According to Judge Dixon’s ruling, “The primary rule of statutory interpretation is that a statute must be interpreted so as to effectuate the probable intent of the Legislature ... The court finds that the Legislature did not intend to include the use of water diverted pursuant to a water right for an agricultural purpose within the scope of the statute.”

Therefore, Dixon states:

• “The court finds the Fish and Game Code 1602 does not require notification of the act of extracting water pursuant to a valid water right where there is no alteration to bed, bank or stream;

• “The Defendant Department of Fish and Game is enjoined from bringing enforcement action against agricultural water diverters for failing to notify the department of the diverter’s intention to exercise his water right absent alteration to the bed, bank or stream; and

• “Plaintiffs (Siskiyou County Farm Bureau) shall recover its cost of suit and attorney’s fees.”

In its lawsuit, the county farm bureau said the requirement would have been a “fundamental change” in the application of the code that would have jeopardized both water rights and property rights for farmers and ranchers.

“We understand that CDFG wants to protect salmon in the rivers, but it has many other ways to do that already,” said Rex Houghton, the immediate past president of the county farm bureau. “The outcome does not change the notification requirement for activity that physically alters a streambed, but it is important to establish that CDFG can’t require a permit for farmers simply to exercise their water rights.”

Because of the statewide implications of the case, the Siskiyou County Farm Bureau received support for the lawsuit from the California Farm Bureau Federation and county farm bureaus throughout the state, as well as several local agricultural organizations.

The Siskiyou County CattleWomen contributed $5,000 to the county farm bureau’s effort.

Before the decision, Gail Jenner, president of the Siskiyou County CattleWomen said, “Little do most consumers realize that the backbone of this country, which is agriculture, is cracking under the weight of over-reaching regulations, increased fees and delays, and intimidation by state and federal agencies, in addition to rising costs and expenses.”

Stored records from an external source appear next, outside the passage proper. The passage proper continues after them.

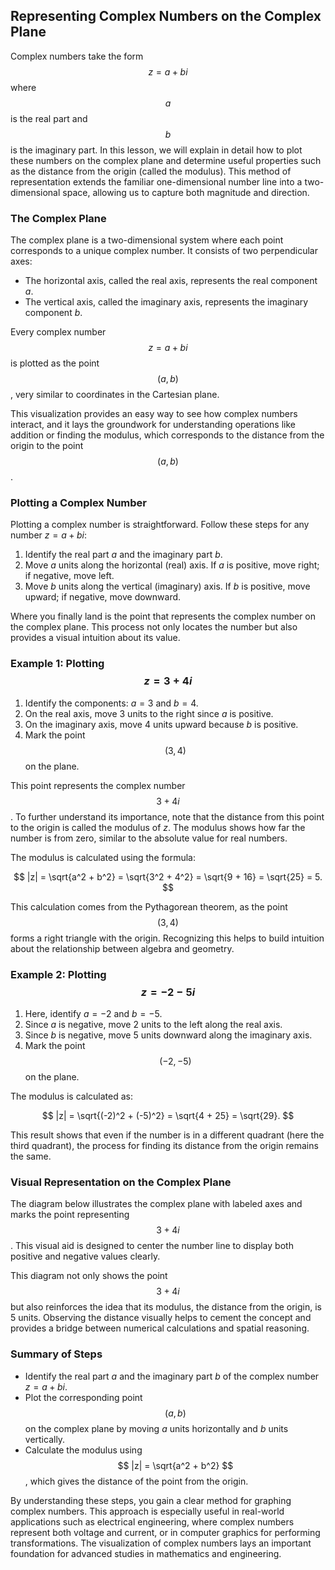## Representing Complex Numbers on the Complex Plane

Complex numbers take the form $$ z = a + bi $$ where $$ a $$ is the real part and $$ b $$ is the imaginary part. In this lesson, we will explain in detail how to plot these numbers on the complex plane and determine useful properties such as the distance from the origin (called the modulus). This method of representation extends the familiar one-dimensional number line into a two-dimensional space, allowing us to capture both magnitude and direction.

### The Complex Plane

The complex plane is a two-dimensional system where each point corresponds to a unique complex number. It consists of two perpendicular axes:

- The horizontal axis, called the real axis, represents the real component $a$.
- The vertical axis, called the imaginary axis, represents the imaginary component $b$.

Every complex number $$ z = a + bi $$ is plotted as the point $$(a, b)$$, very similar to coordinates in the Cartesian plane.

This visualization provides an easy way to see how complex numbers interact, and it lays the groundwork for understanding operations like addition or finding the modulus, which corresponds to the distance from the origin to the point $$(a, b)$$.

### Plotting a Complex Number

Plotting a complex number is straightforward. Follow these steps for any number $z = a + bi$:

1. Identify the real part $a$ and the imaginary part $b$.
2. Move $a$ units along the horizontal (real) axis. If $a$ is positive, move right; if negative, move left.
3. Move $b$ units along the vertical (imaginary) axis. If $b$ is positive, move upward; if negative, move downward.

Where you finally land is the point that represents the complex number on the complex plane. This process not only locates the number but also provides a visual intuition about its value.

### Example 1: Plotting $$ z = 3 + 4i $$

1. Identify the components: $a = 3$ and $b = 4$.
2. On the real axis, move 3 units to the right since $a$ is positive.
3. On the imaginary axis, move 4 units upward because $b$ is positive.
4. Mark the point $$(3, 4)$$ on the plane.

This point represents the complex number $$ 3 + 4i $$. To further understand its importance, note that the distance from this point to the origin is called the modulus of $z$. The modulus shows how far the number is from zero, similar to the absolute value for real numbers.

The modulus is calculated using the formula:

$$
|z| = \sqrt{a^2 + b^2} = \sqrt{3^2 + 4^2} = \sqrt{9 + 16} = \sqrt{25} = 5.
$$

This calculation comes from the Pythagorean theorem, as the point $$(3, 4)$$ forms a right triangle with the origin. Recognizing this helps to build intuition about the relationship between algebra and geometry.

### Example 2: Plotting $$ z = -2 - 5i $$

1. Here, identify $a = -2$ and $b = -5$.
2. Since $a$ is negative, move 2 units to the left along the real axis.
3. Since $b$ is negative, move 5 units downward along the imaginary axis.
4. Mark the point $$(-2, -5)$$ on the plane.

The modulus is calculated as:

$$
|z| = \sqrt{(-2)^2 + (-5)^2} = \sqrt{4 + 25} = \sqrt{29}.
$$

This result shows that even if the number is in a different quadrant (here the third quadrant), the process for finding its distance from the origin remains the same.

### Visual Representation on the Complex Plane

The diagram below illustrates the complex plane with labeled axes and marks the point representing $$ 3 + 4i $$. This visual aid is designed to center the number line to display both positive and negative values clearly.

<!-- tikzpicture -->

This diagram not only shows the point $$3+4i$$ but also reinforces the idea that its modulus, the distance from the origin, is 5 units. Observing the distance visually helps to cement the concept and provides a bridge between numerical calculations and spatial reasoning.

### Summary of Steps

- Identify the real part $a$ and the imaginary part $b$ of the complex number $z = a + bi$.
- Plot the corresponding point $$(a, b)$$ on the complex plane by moving $a$ units horizontally and $b$ units vertically.
- Calculate the modulus using $$ |z| = \sqrt{a^2 + b^2} $$, which gives the distance of the point from the origin.

By understanding these steps, you gain a clear method for graphing complex numbers. This approach is especially useful in real-world applications such as electrical engineering, where complex numbers represent both voltage and current, or in computer graphics for performing transformations. The visualization of complex numbers lays an important foundation for advanced studies in mathematics and engineering.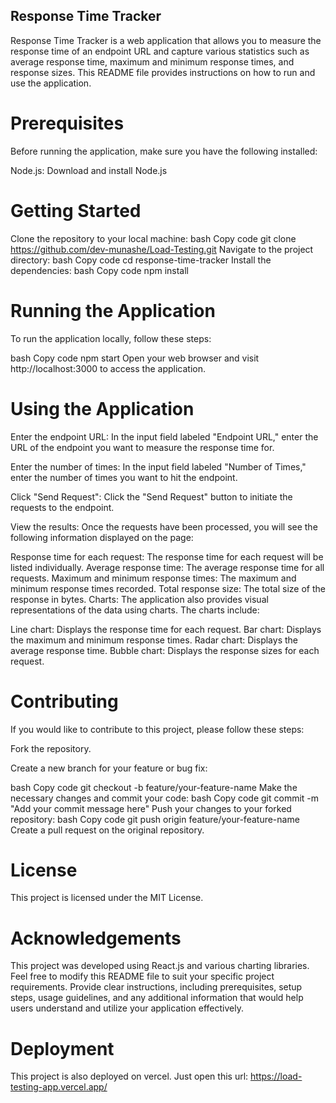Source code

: ## Response Time Tracker ##
Response Time Tracker is a web application that allows you to measure the response time of an endpoint URL and capture various statistics such as average response time, maximum and minimum response times, and response sizes. This README file provides instructions on how to run and use the application.

# Prerequisites
Before running the application, make sure you have the following installed:

Node.js: Download and install Node.js

# Getting Started
Clone the repository to your local machine:
bash
Copy code
git clone https://github.com/dev-munashe/Load-Testing.git
Navigate to the project directory:
bash
Copy code
cd response-time-tracker
Install the dependencies:
bash
Copy code
npm install

# Running the Application
To run the application locally, follow these steps:

bash
Copy code
npm start
Open your web browser and visit http://localhost:3000 to access the application.

# Using the Application
Enter the endpoint URL: In the input field labeled "Endpoint URL," enter the URL of the endpoint you want to measure the response time for.

Enter the number of times: In the input field labeled "Number of Times," enter the number of times you want to hit the endpoint.

Click "Send Request": Click the "Send Request" button to initiate the requests to the endpoint.

View the results: Once the requests have been processed, you will see the following information displayed on the page:

Response time for each request: The response time for each request will be listed individually.
Average response time: The average response time for all requests.
Maximum and minimum response times: The maximum and minimum response times recorded.
Total response size: The total size of the response in bytes.
Charts: The application also provides visual representations of the data using charts. The charts include:

Line chart: Displays the response time for each request.
Bar chart: Displays the maximum and minimum response times.
Radar chart: Displays the average response time.
Bubble chart: Displays the response sizes for each request.

# Contributing
If you would like to contribute to this project, please follow these steps:

Fork the repository.

Create a new branch for your feature or bug fix:

bash
Copy code
git checkout -b feature/your-feature-name
Make the necessary changes and commit your code:
bash
Copy code
git commit -m "Add your commit message here"
Push your changes to your forked repository:
bash
Copy code
git push origin feature/your-feature-name
Create a pull request on the original repository.

# License
This project is licensed under the MIT License.

# Acknowledgements
This project was developed using React.js and various charting libraries.
Feel free to modify this README file to suit your specific project requirements. Provide clear instructions, including prerequisites, setup steps, usage guidelines, and any additional information that would help users understand and utilize your application effectively.

# Deployment 
This project is also deployed on vercel.
Just open this url: https://load-testing-app.vercel.app/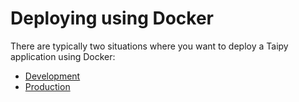# Deploying using Docker

There are typically two situations where you want to deploy a Taipy application
using Docker:

- [Development](development.md)
- [Production](production.md)

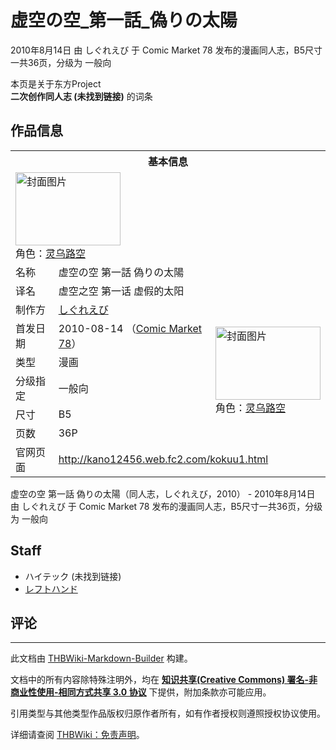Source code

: # 虚空の空_第一話_偽りの太陽

<!-- source html: G:\repos\THBWiki-Markdown-Builder\THBWikiMarkdown\Temp\main\d\da\ns0%3A%E8%99%9A%E7%A9%BA%E3%81%AE%E7%A9%BA_%E7%AC%AC%E4%B8%80%E8%A9%B1_%E5%81%BD%E3%82%8A%E3%81%AE%E5%A4%AA%E9%99%BD.html -->

2010年8月14日 由 しぐれえび 于 Comic Market 78 发布的漫画同人志，B5尺寸一共36页，分级为 一般向

本页是关于东方Project  
 **二次创作同人志 (未找到链接)** 的词条
## 作品信息

<table><tbody><tr><th colspan="3">基本信息</th></tr><tr><td class="cover-artwork-mobile" colspan="2"><a href="./文件-虚空の空_第一話_偽りの太陽封面.jpg.md" class="image" title="封面图片"><img alt="封面图片" src="https://upload.thwiki.cc/thumb/6/61/%E8%99%9A%E7%A9%BA%E3%81%AE%E7%A9%BA_%E7%AC%AC%E4%B8%80%E8%A9%B1_%E5%81%BD%E3%82%8A%E3%81%AE%E5%A4%AA%E9%99%BD%E5%B0%81%E9%9D%A2.jpg/168px-%E8%99%9A%E7%A9%BA%E3%81%AE%E7%A9%BA_%E7%AC%AC%E4%B8%80%E8%A9%B1_%E5%81%BD%E3%82%8A%E3%81%AE%E5%A4%AA%E9%99%BD%E5%B0%81%E9%9D%A2.jpg" decoding="async" loading="lazy" width="168" height="117" srcset="https://upload.thwiki.cc/thumb/6/61/%E8%99%9A%E7%A9%BA%E3%81%AE%E7%A9%BA_%E7%AC%AC%E4%B8%80%E8%A9%B1_%E5%81%BD%E3%82%8A%E3%81%AE%E5%A4%AA%E9%99%BD%E5%B0%81%E9%9D%A2.jpg/252px-%E8%99%9A%E7%A9%BA%E3%81%AE%E7%A9%BA_%E7%AC%AC%E4%B8%80%E8%A9%B1_%E5%81%BD%E3%82%8A%E3%81%AE%E5%A4%AA%E9%99%BD%E5%B0%81%E9%9D%A2.jpg 1.5x, https://upload.thwiki.cc/thumb/6/61/%E8%99%9A%E7%A9%BA%E3%81%AE%E7%A9%BA_%E7%AC%AC%E4%B8%80%E8%A9%B1_%E5%81%BD%E3%82%8A%E3%81%AE%E5%A4%AA%E9%99%BD%E5%B0%81%E9%9D%A2.jpg/336px-%E8%99%9A%E7%A9%BA%E3%81%AE%E7%A9%BA_%E7%AC%AC%E4%B8%80%E8%A9%B1_%E5%81%BD%E3%82%8A%E3%81%AE%E5%A4%AA%E9%99%BD%E5%B0%81%E9%9D%A2.jpg 2x" data-file-width="2291" data-file-height="1600"></a><div class="cover-char">角色：<a href="./灵乌路空.md" title="灵乌路空">灵乌路空</a></div></td>
</tr><tr><td class="label">名称</td><td colspan="2"> 虚空の空 第一話 偽りの太陽 </td></tr><tr><td class="label">译名</td><td colspan="2"> 虚空之空 第一话 虚假的太阳 </td></tr><tr><td class="label">制作方</td><td><a href="./しぐれえび.md" title="しぐれえび">しぐれえび</a></td><td class="cover-artwork" rowspan="6" style="min-width:168px;"><a href="./文件-虚空の空_第一話_偽りの太陽封面.jpg.md" class="image" title="封面图片"><img alt="封面图片" src="https://upload.thwiki.cc/thumb/6/61/%E8%99%9A%E7%A9%BA%E3%81%AE%E7%A9%BA_%E7%AC%AC%E4%B8%80%E8%A9%B1_%E5%81%BD%E3%82%8A%E3%81%AE%E5%A4%AA%E9%99%BD%E5%B0%81%E9%9D%A2.jpg/168px-%E8%99%9A%E7%A9%BA%E3%81%AE%E7%A9%BA_%E7%AC%AC%E4%B8%80%E8%A9%B1_%E5%81%BD%E3%82%8A%E3%81%AE%E5%A4%AA%E9%99%BD%E5%B0%81%E9%9D%A2.jpg" decoding="async" loading="lazy" width="168" height="117" srcset="https://upload.thwiki.cc/thumb/6/61/%E8%99%9A%E7%A9%BA%E3%81%AE%E7%A9%BA_%E7%AC%AC%E4%B8%80%E8%A9%B1_%E5%81%BD%E3%82%8A%E3%81%AE%E5%A4%AA%E9%99%BD%E5%B0%81%E9%9D%A2.jpg/252px-%E8%99%9A%E7%A9%BA%E3%81%AE%E7%A9%BA_%E7%AC%AC%E4%B8%80%E8%A9%B1_%E5%81%BD%E3%82%8A%E3%81%AE%E5%A4%AA%E9%99%BD%E5%B0%81%E9%9D%A2.jpg 1.5x, https://upload.thwiki.cc/thumb/6/61/%E8%99%9A%E7%A9%BA%E3%81%AE%E7%A9%BA_%E7%AC%AC%E4%B8%80%E8%A9%B1_%E5%81%BD%E3%82%8A%E3%81%AE%E5%A4%AA%E9%99%BD%E5%B0%81%E9%9D%A2.jpg/336px-%E8%99%9A%E7%A9%BA%E3%81%AE%E7%A9%BA_%E7%AC%AC%E4%B8%80%E8%A9%B1_%E5%81%BD%E3%82%8A%E3%81%AE%E5%A4%AA%E9%99%BD%E5%B0%81%E9%9D%A2.jpg 2x" data-file-width="2291" data-file-height="1600"></a><div class="cover-char">角色：<a href="./灵乌路空.md" title="灵乌路空">灵乌路空</a></div></td>
</tr><tr><td class="label">首发日期</td><td>2010-08-14&#160;（<a href="/展会作品列表?e=Comic+Market%2378">Comic Market 78</a>）</td></tr><tr><td class="label">类型</td><td>漫画</td></tr><tr><td class="label">分级指定</td><td>一般向</td></tr><tr><td class="label">尺寸</td><td>B5</td></tr><tr><td class="label">页数</td><td>36P</td></tr>
<tr><td class="label">官网页面</td><td colspan="2"><a rel="nofollow" class="external free" href="http://kano12456.web.fc2.com/kokuu1.html">http://kano12456.web.fc2.com/kokuu1.html</a></td></tr></tbody></table>

虚空の空 第一話 偽りの太陽（同人志，しぐれえび，2010） - 2010年8月14日 由 しぐれえび 于 Comic Market 78 发布的漫画同人志，B5尺寸一共36页，分级为 一般向
## Staff
- ハイテック (未找到链接)
- [レフトハンド](./レフトハンド.md)

## 评论




---

此文档由 [THBWiki-Markdown-Builder](https://github.com/Delsin-Yu/THBWiki-Markdown-Builder) 构建。

文档中的所有内容除特殊注明外，均在 [**知识共享(Creative Commons) 署名-非商业性使用-相同方式共享 3.0 协议**](https://creativecommons.org/licenses/by-sa/3.0/deed.zh-hans) 下提供，附加条款亦可能应用。

引用类型与其他类型作品版权归原作者所有，如有作者授权则遵照授权协议使用。

详细请查阅 [THBWiki：免责声明](https://thbwiki.cc/THBWiki:%E5%85%8D%E8%B4%A3%E5%A3%B0%E6%98%8E)。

The Siskiyou County Cattlemen also contributed $5,000. Cattlemen President Cliff Munson said, “Our legislature passes bills, and three or four individuals create a set of regulations, and those regulations are then interpreted by whoever is in charge of our various state agencies. We have reached a point where regulation and interpretation is destroying our way of life.”

Attorney Darrin Mercier of Yreka argued the case on behalf of the county farm bureau. He said the ruling has broad implications that go far beyond the farm bureau’s lawsuit and the interpretation of the 1602 statute.

“The ruling essentially says that CDFG lacks the authority to regulate or adjudicate water rights,” Mercier said. He added, “This shows that there has to be a balanced approach to species protection and resource use.”

CDFG Senior Policy Advisor (and Region 1 Lake and Streambed Alteration Program supervisor from 1999 to 2008) Mark Stopher said, “We have not yet seen the decision. Until we take the time to carefully review the order we will not comment on either the outcome or any further actions we may consider.”